▽
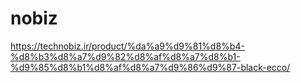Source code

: # nobiz
https://technobiz.ir/product/%da%a9%d9%81%d8%b4-%d8%b3%d8%a7%d9%82%d8%af%d8%a7%d8%b1-%d9%85%d8%b1%d8%af%d8%a7%d9%86%d9%87-black-ecco/
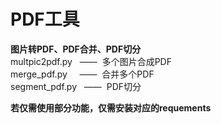 # PDF工具
**图片转PDF、PDF合并、PDF切分**  
multpic2pdf.py&nbsp;&nbsp;&nbsp;——&nbsp;&nbsp;多个图片合成PDF  
merge_pdf.py&nbsp;&nbsp;&nbsp;&nbsp;&nbsp;——&nbsp;&nbsp;合并多个PDF  
segment_pdf.py&nbsp;&nbsp;&nbsp;——&nbsp;&nbsp;PDF切分  

**若仅需使用部分功能，仅需安装对应的requements**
△
■ **Work request**
Only lines holding the word "PDF切分" are wanted, so copy each of them from the records above.

■ **Response below**
**图片转PDF、PDF合并、PDF切分**  
segment_pdf.py&nbsp;&nbsp;&nbsp;——&nbsp;&nbsp;PDF切分  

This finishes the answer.